- _EXTRACTED DATA_:
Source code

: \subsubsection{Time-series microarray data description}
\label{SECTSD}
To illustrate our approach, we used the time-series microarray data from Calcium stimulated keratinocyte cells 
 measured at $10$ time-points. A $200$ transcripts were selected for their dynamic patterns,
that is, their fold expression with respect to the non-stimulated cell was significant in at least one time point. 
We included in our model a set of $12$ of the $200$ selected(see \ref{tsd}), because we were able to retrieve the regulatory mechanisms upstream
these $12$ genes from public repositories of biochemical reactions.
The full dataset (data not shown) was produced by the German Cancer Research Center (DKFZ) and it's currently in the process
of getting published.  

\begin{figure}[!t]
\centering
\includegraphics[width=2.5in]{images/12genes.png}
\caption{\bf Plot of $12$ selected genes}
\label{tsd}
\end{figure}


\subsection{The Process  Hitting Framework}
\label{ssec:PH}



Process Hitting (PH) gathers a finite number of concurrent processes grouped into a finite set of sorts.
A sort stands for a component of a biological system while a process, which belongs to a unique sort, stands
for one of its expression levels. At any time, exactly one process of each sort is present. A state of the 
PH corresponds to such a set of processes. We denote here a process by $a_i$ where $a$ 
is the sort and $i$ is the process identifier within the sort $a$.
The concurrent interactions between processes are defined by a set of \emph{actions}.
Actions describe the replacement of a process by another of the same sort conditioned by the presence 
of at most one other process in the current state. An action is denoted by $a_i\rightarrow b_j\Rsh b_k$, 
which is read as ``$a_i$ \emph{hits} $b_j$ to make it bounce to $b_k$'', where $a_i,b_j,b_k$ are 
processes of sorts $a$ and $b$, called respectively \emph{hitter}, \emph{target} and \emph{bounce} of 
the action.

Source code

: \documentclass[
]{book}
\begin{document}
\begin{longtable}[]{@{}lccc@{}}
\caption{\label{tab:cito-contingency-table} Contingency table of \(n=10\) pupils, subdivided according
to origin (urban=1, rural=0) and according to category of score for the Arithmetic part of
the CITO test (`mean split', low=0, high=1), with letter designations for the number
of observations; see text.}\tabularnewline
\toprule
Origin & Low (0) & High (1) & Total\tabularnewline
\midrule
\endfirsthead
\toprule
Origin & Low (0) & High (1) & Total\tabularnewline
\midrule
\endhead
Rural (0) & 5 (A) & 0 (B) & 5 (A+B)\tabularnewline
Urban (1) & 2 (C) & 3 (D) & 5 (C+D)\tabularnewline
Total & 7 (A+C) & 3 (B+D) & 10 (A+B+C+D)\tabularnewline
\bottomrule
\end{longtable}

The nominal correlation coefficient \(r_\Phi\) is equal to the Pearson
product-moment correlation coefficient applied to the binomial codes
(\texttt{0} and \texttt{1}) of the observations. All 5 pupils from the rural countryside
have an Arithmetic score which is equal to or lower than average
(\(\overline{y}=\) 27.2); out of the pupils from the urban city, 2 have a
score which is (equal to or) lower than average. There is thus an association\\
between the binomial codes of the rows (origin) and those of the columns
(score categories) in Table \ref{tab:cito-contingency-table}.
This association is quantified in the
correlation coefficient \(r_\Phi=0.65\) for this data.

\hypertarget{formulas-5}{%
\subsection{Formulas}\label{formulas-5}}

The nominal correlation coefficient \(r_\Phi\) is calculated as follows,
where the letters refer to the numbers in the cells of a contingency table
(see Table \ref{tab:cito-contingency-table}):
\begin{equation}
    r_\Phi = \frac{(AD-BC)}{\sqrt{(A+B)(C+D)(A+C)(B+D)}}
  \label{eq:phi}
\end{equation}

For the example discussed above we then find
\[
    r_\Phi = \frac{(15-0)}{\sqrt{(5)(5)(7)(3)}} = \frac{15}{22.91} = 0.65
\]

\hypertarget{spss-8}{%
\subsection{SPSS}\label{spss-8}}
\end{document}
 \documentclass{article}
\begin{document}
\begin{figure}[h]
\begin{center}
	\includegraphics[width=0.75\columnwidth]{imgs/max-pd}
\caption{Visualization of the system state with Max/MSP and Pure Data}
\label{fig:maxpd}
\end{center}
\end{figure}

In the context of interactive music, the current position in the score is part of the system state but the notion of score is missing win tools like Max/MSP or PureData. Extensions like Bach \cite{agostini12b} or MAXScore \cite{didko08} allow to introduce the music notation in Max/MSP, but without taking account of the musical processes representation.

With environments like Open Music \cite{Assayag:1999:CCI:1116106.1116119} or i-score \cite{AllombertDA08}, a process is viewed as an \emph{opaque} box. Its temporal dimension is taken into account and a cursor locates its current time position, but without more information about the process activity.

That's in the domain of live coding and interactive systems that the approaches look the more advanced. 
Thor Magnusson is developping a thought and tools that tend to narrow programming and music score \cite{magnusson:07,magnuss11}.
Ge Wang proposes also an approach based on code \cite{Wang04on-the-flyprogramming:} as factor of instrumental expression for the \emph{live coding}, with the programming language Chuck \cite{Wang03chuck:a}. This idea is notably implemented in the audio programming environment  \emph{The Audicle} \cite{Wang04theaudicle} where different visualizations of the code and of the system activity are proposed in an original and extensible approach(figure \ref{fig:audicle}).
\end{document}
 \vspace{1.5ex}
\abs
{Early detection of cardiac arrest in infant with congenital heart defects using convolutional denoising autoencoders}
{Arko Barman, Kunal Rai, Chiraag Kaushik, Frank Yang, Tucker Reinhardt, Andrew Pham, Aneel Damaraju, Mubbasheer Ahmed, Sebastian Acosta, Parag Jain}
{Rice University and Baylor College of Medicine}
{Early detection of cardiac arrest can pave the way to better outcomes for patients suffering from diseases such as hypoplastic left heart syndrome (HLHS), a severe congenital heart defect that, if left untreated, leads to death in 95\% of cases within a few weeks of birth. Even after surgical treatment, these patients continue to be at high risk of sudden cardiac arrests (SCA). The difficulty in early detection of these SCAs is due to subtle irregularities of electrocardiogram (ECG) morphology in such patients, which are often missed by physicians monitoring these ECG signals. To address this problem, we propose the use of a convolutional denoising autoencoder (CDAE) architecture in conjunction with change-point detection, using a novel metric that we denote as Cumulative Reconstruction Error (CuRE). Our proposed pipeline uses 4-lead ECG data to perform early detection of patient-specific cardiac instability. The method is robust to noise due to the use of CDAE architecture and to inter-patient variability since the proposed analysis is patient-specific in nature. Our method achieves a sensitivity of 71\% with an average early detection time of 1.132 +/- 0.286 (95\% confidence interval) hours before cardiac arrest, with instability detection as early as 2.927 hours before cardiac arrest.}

- _WORK TO BE COMPLETED_:
Return exactly what appears above, from the first line of the entries to the line with "is the sort", inclusive.

- _RESPONSE_:
Source code

: \subsubsection{Time-series microarray data description}
\label{SECTSD}
To illustrate our approach, we used the time-series microarray data from Calcium stimulated keratinocyte cells 
 measured at $10$ time-points. A $200$ transcripts were selected for their dynamic patterns,
that is, their fold expression with respect to the non-stimulated cell was significant in at least one time point. 
We included in our model a set of $12$ of the $200$ selected(see \ref{tsd}), because we were able to retrieve the regulatory mechanisms upstream
these $12$ genes from public repositories of biochemical reactions.
The full dataset (data not shown) was produced by the German Cancer Research Center (DKFZ) and it's currently in the process
of getting published.  

\begin{figure}[!t]
\centering
\includegraphics[width=2.5in]{images/12genes.png}
\caption{\bf Plot of $12$ selected genes}
\label{tsd}
\end{figure}


\subsection{The Process  Hitting Framework}
\label{ssec:PH}



Process Hitting (PH) gathers a finite number of concurrent processes grouped into a finite set of sorts.
A sort stands for a component of a biological system while a process, which belongs to a unique sort, stands
for one of its expression levels. At any time, exactly one process of each sort is present. A state of the 
PH corresponds to such a set of processes. We denote here a process by $a_i$ where $a$ 
is the sort and $i$ is the process identifier within the sort $a$.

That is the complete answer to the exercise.